Clara et Hannah ouvrent leur blog, au printemps 2011 : l'écureuil du net ! à lire absolument !!!!
Merci à François Bon, qui a accueilli sur Publie.net les Carnets Lointains, et le Manuel anti-onirique.

dimanche 18 juillet 2010

Cahiers d'un autre été, X (en équilibre)

Alors à l'heure où les ombres s'allongent, l'enfant glisse sa main dans la mienne. Les ombres s'allongent sur le sable. La mienne est à perte de vue. Elle part de mes pas et pointe une direction dont je m'éloigne. La sienne accentue la difference de taille entre nous. Les minuscules reliefs du sable se remplissent d'ombres projetées, et se soulignent d'une bordure grisée. Nous nous éloignons dans le soir qui tombe. Nous marchons vers le soleil couchant, le long du rivage, dans le temps minuscule où ses pas le porteront, et c'est à ce moment-là que l'enfant glisse sa main dans la mienne.

La fraîcheur du soir monte et s'étend sur nous comme un vêtement que les embruns ont traversé et qui ne nous réchauffera plus. Le soleil a triomphé toute la journée. Et maintenant la fraîcheur de la nuit humide tombe sur cette partie du monde où les ombres s'allongent. Il serait temps de rentrer, mais rentrer dans un soir d'été avant que la nuit ne soit avancée, avant que nous n'ayons plongé en elle, ce serait abandonner l'infini. Je ne veux pas encore revenir sur mes pas. Clore l'infini et s'en refuser la très souple rêverie.

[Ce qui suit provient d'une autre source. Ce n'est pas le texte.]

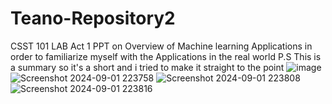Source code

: # Teano-Repository2 
CSST 101
LAB Act 1
PPT on Overview of Machine learning Applications in order to familiarize myself with the Applications in the real world
P.S This is a summary so it's a short and i tried to make it straight to the point 
![image](https://github.com/user-attachments/assets/d55cbf46-09c5-41cd-afb6-7e1cf4dd0cd9)
![Screenshot 2024-09-01 223758](https://github.com/user-attachments/assets/aba78d1d-c27f-43f9-bf1a-239bcaa74c25)
![Screenshot 2024-09-01 223808](https://github.com/user-attachments/assets/4735c8b4-3c9f-4b1d-8cad-80935702ae64)
![Screenshot 2024-09-01 223816](https://github.com/user-attachments/assets/288a5014-9191-43cb-84bc-63bb9c400eb9)

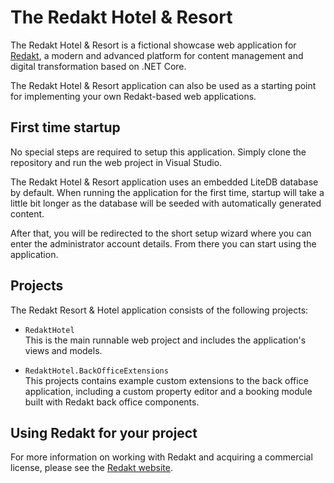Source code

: 
# The Redakt Hotel & Resort

The Redakt Hotel & Resort is a fictional showcase web application for [Redakt](https://www.redaktcms.com), a modern and advanced platform for content management and digital transformation based on .NET Core.

The Redakt Hotel & Resort application can also be used as a starting point for implementing your own Redakt-based web applications.

## First time startup

No special steps are required to setup this application. Simply clone the repository and run the web project in Visual Studio.

The Redakt Hotel & Resort application uses an embedded LiteDB database by default. When running the application for the first time, startup will take a little bit longer as the database will be seeded with automatically generated content.

After that, you will be redirected to the short setup wizard where you can enter the administrator account details. From there you can start using the application.

## Projects

The Redakt Resort & Hotel application consists of the following projects:

 - `RedaktHotel`  
   This is the main runnable web project and includes the application's views and models.

 - `RedaktHotel.BackOfficeExtensions`  
   This projects contains example custom extensions to the back office application, including a custom property editor and a booking module built with Redakt back office components.

## Using Redakt for your project

For more information on working with Redakt and acquiring a commercial license, please see the [Redakt website](https://www.redaktcms.com).
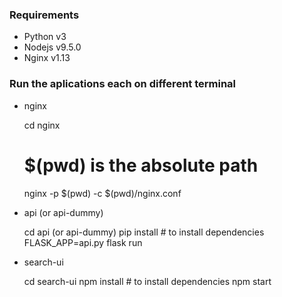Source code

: ### Requirements
* Python v3
* Nodejs v9.5.0
* Nginx v1.13

### Run the aplications each on different terminal

* nginx

    cd nginx
    # $(pwd) is the absolute path
    nginx -p $(pwd) -c $(pwd)/nginx.conf

* api (or api-dummy)

    cd api (or api-dummy)
    pip install # to install dependencies
    FLASK_APP=api.py flask run

* search-ui

    cd search-ui
    npm install # to install dependencies
    npm start
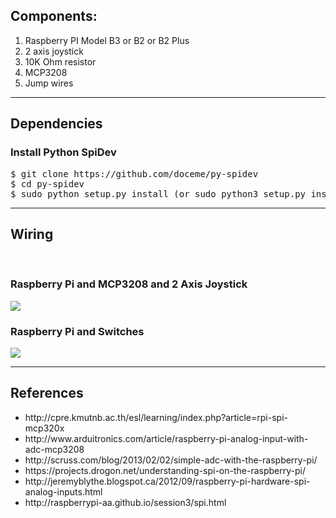 <h2>Components:</h2>
<ol>
<li>Raspberry PI Model B3 or B2 or B2 Plus</li>
<li>2 axis joystick</li>
<li>10K Ohm resistor</li>
<li>MCP3208</li>
<li>Jump wires</li>
</ol>
<hr/>
<h2>Dependencies</h2>
<h3>Install Python SpiDev</h3>
<pre>
$ git clone https://github.com/doceme/py-spidev</li>
$ cd py-spidev</li>
$ sudo python setup.py install (or sudo python3 setup.py install)
</pre>
<hr/>
<h2>Wiring </h2>
<br/>
<h3>Raspberry Pi and MCP3208 and 2 Axis Joystick </h3>
<img src="https://db.tt/5ct0KpBl" />
<br/>
<h3>Raspberry Pi and Switches </h3>
<img src="https://db.tt/kIXFtfw2" />
<hr/>
<h2>References</h2>
<ul>
<li>http://cpre.kmutnb.ac.th/esl/learning/index.php?article=rpi-spi-mcp320x</li>
<li>http://www.arduitronics.com/article/raspberry-pi-analog-input-with-adc-mcp3208</li>
<li>http://scruss.com/blog/2013/02/02/simple-adc-with-the-raspberry-pi/</li>
<li>https://projects.drogon.net/understanding-spi-on-the-raspberry-pi/</li>
<li>http://jeremyblythe.blogspot.ca/2012/09/raspberry-pi-hardware-spi-analog-inputs.html</li>
<li>http://raspberrypi-aa.github.io/session3/spi.html</li>
</ul>
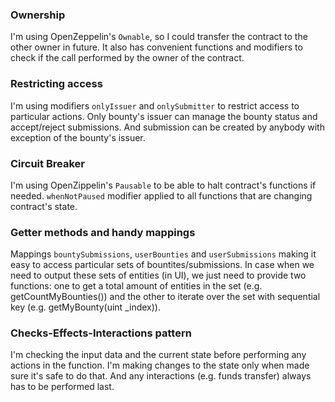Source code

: ### Ownership
I'm using OpenZeppelin's `Ownable`, so I could transfer the contract to the other owner in future. It also has convenient functions and modifiers to check if the call performed by the owner of the contract.

### Restricting access
I'm using modifiers `onlyIssuer` and `onlySubmitter` to restrict access to particular actions. Only bounty's issuer can manage the bounty status and accept/reject submissions. And submission can be created by anybody with exception of the bounty's issuer.

### Circuit Breaker
I'm using OpenZippelin's `Pausable` to be able to halt contract's functions if needed. `whenNotPaused` modifier applied to all functions that are changing contract's state.

### Getter methods and handy mappings
Mappings `bountySubmissions`, `userBounties` and `userSubmissions` making it easy to access particular sets of bountites/submissions. In case when we need to output these sets of entities (in UI), we just need to provide two functions: one to get a total amount of entities in the set (e.g. getCountMyBounties()) and the other to iterate over the set with sequential key (e.g. getMyBounty(uint _index)).

### Checks-Effects-Interactions pattern
I'm checking the input data and the current state before performing any actions in the function. I'm making changes to the state only when made sure it's safe to do that. And any interactions (e.g. funds transfer) always has to be performed last.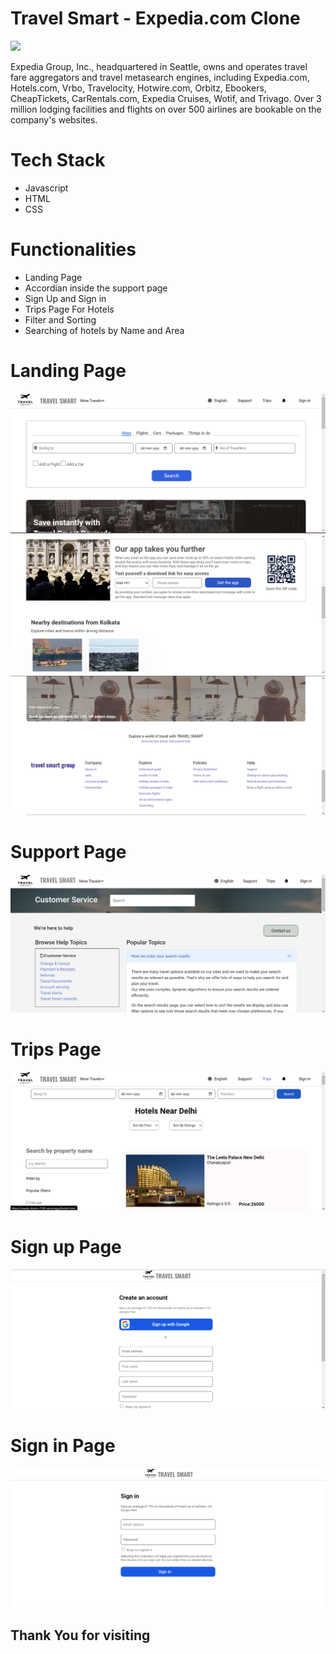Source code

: # Travel Smart - Expedia.com Clone 
<img width="20%"  src = "https://branditechture.agency/brand-logos/wp-content/uploads/wpdm-cache/Expedia-1-900x0.jpg"/>


Expedia Group, Inc., headquartered in Seattle, owns and operates travel fare aggregators and travel metasearch engines, including Expedia.com, Hotels.com, Vrbo, Travelocity, Hotwire.com, Orbitz, Ebookers, CheapTickets, CarRentals.com, Expedia Cruises, Wotif, and Trivago. Over 3 million lodging facilities and flights on over 500 airlines are bookable on the company's websites.

# Tech Stack
- Javascript
- HTML
- CSS

# Functionalities

- Landing Page
- Accordian inside the support page
- Sign Up and Sign in
- Trips Page For Hotels
- Filter and Sorting
- Searching of hotels by Name and Area
# Landing Page
<img src="./Shots/1.png"/>
<br>
<img src="./Shots/6.png"/>
<br>
<img src="./Shots/7.png"/>

# Support Page
<img src="./Shots/2.png"/>

# Trips Page
<img src="./Shots/3.png"/>

# Sign up Page
<img src="./Shots/4.png"/>

# Sign in Page
<img src = "./Shots/5.png" />

Thank You for visiting
-----



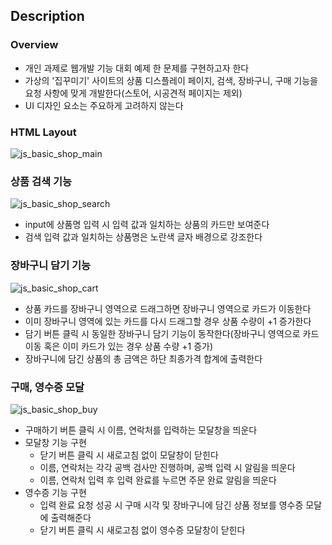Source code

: 
## Description
### Overview
- 개인 과제로 웹개발 기능 대회 예제 한 문제를 구현하고자 한다
- 가상의 '집꾸미기' 사이트의 상품 디스플레이 페이지, 검색, 장바구니, 구매 기능을 요청 사항에 맞게 개발한다(스토어, 시공견적 페이지는 제외)
- UI 디자인 요소는 주요하게 고려하지 않는다


### HTML Layout
![js_basic_shop_main](https://user-images.githubusercontent.com/80051721/215986120-26e2d515-3ea3-4c80-9f23-9e3b2dfd6c8e.png)


### 상품 검색 기능
![js_basic_shop_search](https://user-images.githubusercontent.com/80051721/215990615-fa574057-0cba-47cf-80e5-236fa7f9b514.gif)
- input에 상품명 입력 시 입력 값과 일치하는 상품의 카드만 보여준다
- 검색 입력 값과 일치하는 상품명은 노란색 글자 배경으로 강조한다


### 장바구니 담기 기능
![js_basic_shop_cart](https://user-images.githubusercontent.com/80051721/215992499-b557f20c-a0ac-4c18-b590-b0d36e66f06a.gif)
- 상품 카드를 장바구니 영역으로 드래그하면 장바구니 영역으로 카드가 이동한다
- 이미 장바구니 영역에 있는 카드를 다시 드래그할 경우 상품 수량이 +1 증가한다
- 담기 버튼 클릭 시 동일한 장바구니 담기 기능이 동작한다(장바구니 영역으로 카드 이동 혹은 이미 카드가 있는 경우 상품 수량 +1 증가)
- 장바구니에 담긴 상품의 총 금액은 하단 최종가격 합계에 출력한다


### 구매, 영수증 모달
![js_basic_shop_buy](https://user-images.githubusercontent.com/80051721/215997490-7d99be07-5475-4e9c-bddd-47ee6bfac8b9.gif)
- 구매하기 버튼 클릭 시 이름, 연락처를 입력하는 모달창을 띄운다
- 모달창 기능 구현
    - 닫기 버튼 클릭 시 새로고침 없이 모달창이 닫힌다
    - 이름, 연락처는 각각 공백 검사만 진행하며, 공백 입력 시 알림을 띄운다
    - 이름, 연락처 입력 후 입력 완료를 누르면 주문 완료 알림을 띄운다
- 영수증 기능 구현
    - 입력 완료 요청 성공 시 구매 시각 및 장바구니에 담긴 상품 정보를 영수증 모달에 출력해준다
    - 닫기 버튼 클릭 시 새로고침 없이 영수증 모달창이 닫힌다
    
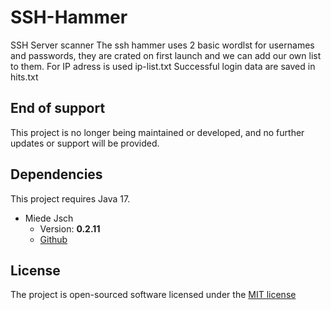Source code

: # SSH-Hammer
SSH Server scanner
The ssh hammer uses 2 basic wordlst for usernames and passwords, they are crated on first launch and we can add our own list to them.
For IP adress is used ip-list.txt
Successful login data are saved in hits.txt

## End of support
This project is no longer being maintained or developed, and no further updates or support will be provided.

## Dependencies
This project requires Java 17.
* Miede Jsch
    * Version: **0.2.11**
    * [Github](https://github.com/mwiede/jsch) 

## License
The project is open-sourced software licensed under the [MIT license](https://github.com/lukasbecvar/ssh-hammer/blob/main/LICENSE)
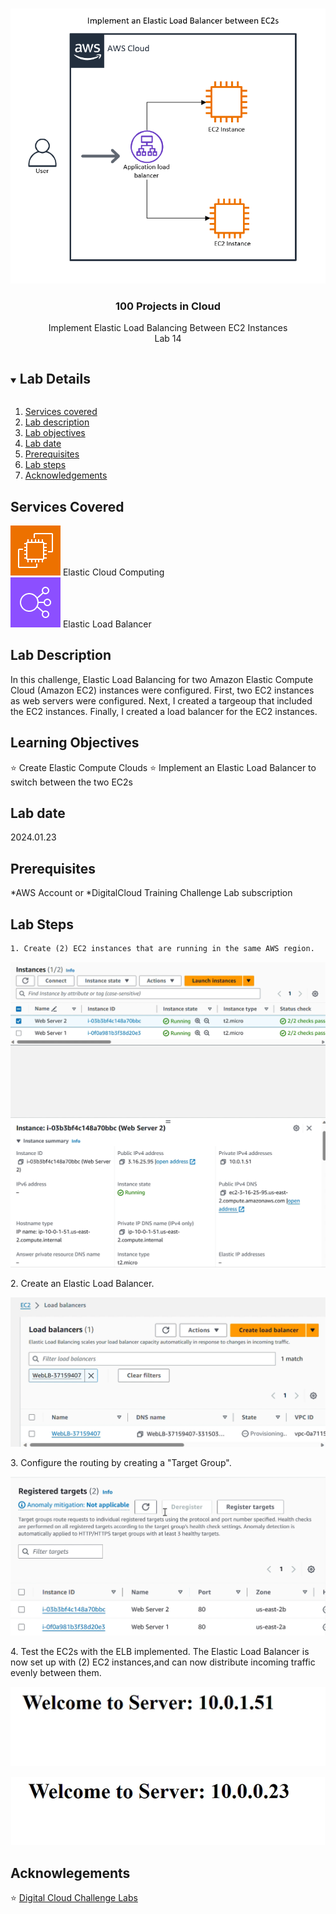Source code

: <br />

<p align="center">
    <a href="img/">
        <img src="Implement_ELB_EC2s.png">
    </a>
    <h3 align="center">100 Projects in Cloud</h3>
<p align="center">
    Implement Elastic Load Balancing Between EC2 Instances
        <br />
        Lab 14
        <br/>
    </p>
</p>

<details open="open">
  <summary><h2 style="display: inline-block">Lab Details</h2></summary>
  <ol>
    <li><a href="#services-covered">Services covered</a></li>
    <li><a href="#lab-description">Lab description</a></li>
    <li><a href="#learning-objectives">Lab objectives</a></li>
    <li><a href="#lab-date">Lab date</a></li>
    <li><a href="#prerequisites">Prerequisites</a></li>    
    <li><a href="#lab-steps">Lab steps</a></li>
    <li><a href="#acknowledgements">Acknowledgements</a></li>
  </ol>
</details>

## Services Covered

<img src="EC2.png"> Elastic Cloud Computing
<br> <img src="ELB.png"> Elastic Load Balancer <br/>

## Lab Description

In this challenge, Elastic Load Balancing for two Amazon Elastic Compute Cloud (Amazon EC2) instances were configured. First, two EC2 instances as web servers were configured. Next, I created a targeoup that included the EC2 instances. Finally, I created a load balancer for the EC2 instances.

## Learning Objectives

⭐ Create Elastic Compute Clouds
⭐ Implement an Elastic Load Balancer to switch between the two EC2s

## Lab date
   2024.01.23

## Prerequisites
*AWS Account or *DigitalCloud Training Challenge Lab subscription

## Lab Steps

    1. Create (2) EC2 instances that are running in the same AWS region. 
<p align="center">
    <a href="img/">
        <img src="2-EC2_Created.png">
    </a>
</p>
    2. Create an Elastic Load Balancer.
<p align="center">
    <a href="img/">
        <img src="LoadBalancerCreated.png">
    </a>
</p>
    3. Configure the routing by creating a "Target Group". 
<p align="center">
    <a href="img/">
        <img src="Registered_Targets.png">
    </a>
</p>
    4. Test the EC2s with the ELB implemented. The Elastic Load Balancer is now set up with (2) EC2 instances,and can now distribute incoming traffic evenly between them.
<p align="center">
    <a href="img/">
        <img src="EC2_1.png">
    </a>
</p>
<p align="center">
    <a href="img/">
        <img src="EC2_2.png">
    </a>
</p>

## Acknowlegements

⭐ [Digital Cloud Challenge Labs](https://digitalcloud.training/hands-on-challenge-labs/)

Alors tant que la fatigue ne pèse pas sur ses épaules, tant qu'elle ne rend pas son pas moins assuré, nous continuons encore un peu. Encore un peu est tout ce qui me reste de ce jour. Au loin, contre la falaise, les vagues se brisent dans des gerbes d'écume. La marée monte. L'espace bascule dans une nuit humide et bleutée. Il me reste encore un peu de ce jour. Sa main dans la mienne est douce et tiède.

Je crois que l'enfant ne se préoccupe absolument pas de moi. Des histoires immenses et compliquées l'absorbent tout entier. Sa voix les incante doucement, son chant les invoque, puis les disperse dans la légèreté de l'air et dans les embruns. Sa main dans la mienne lui suffit. Sa main dans la mienne me suffit. Le monde bascule dans le calme de la nuit et sa main dans la mienne lui donne un point fixe qui le mène à travers ce crépuscule.

Un instant, le vertige qui me saisit est en équilibre parfait.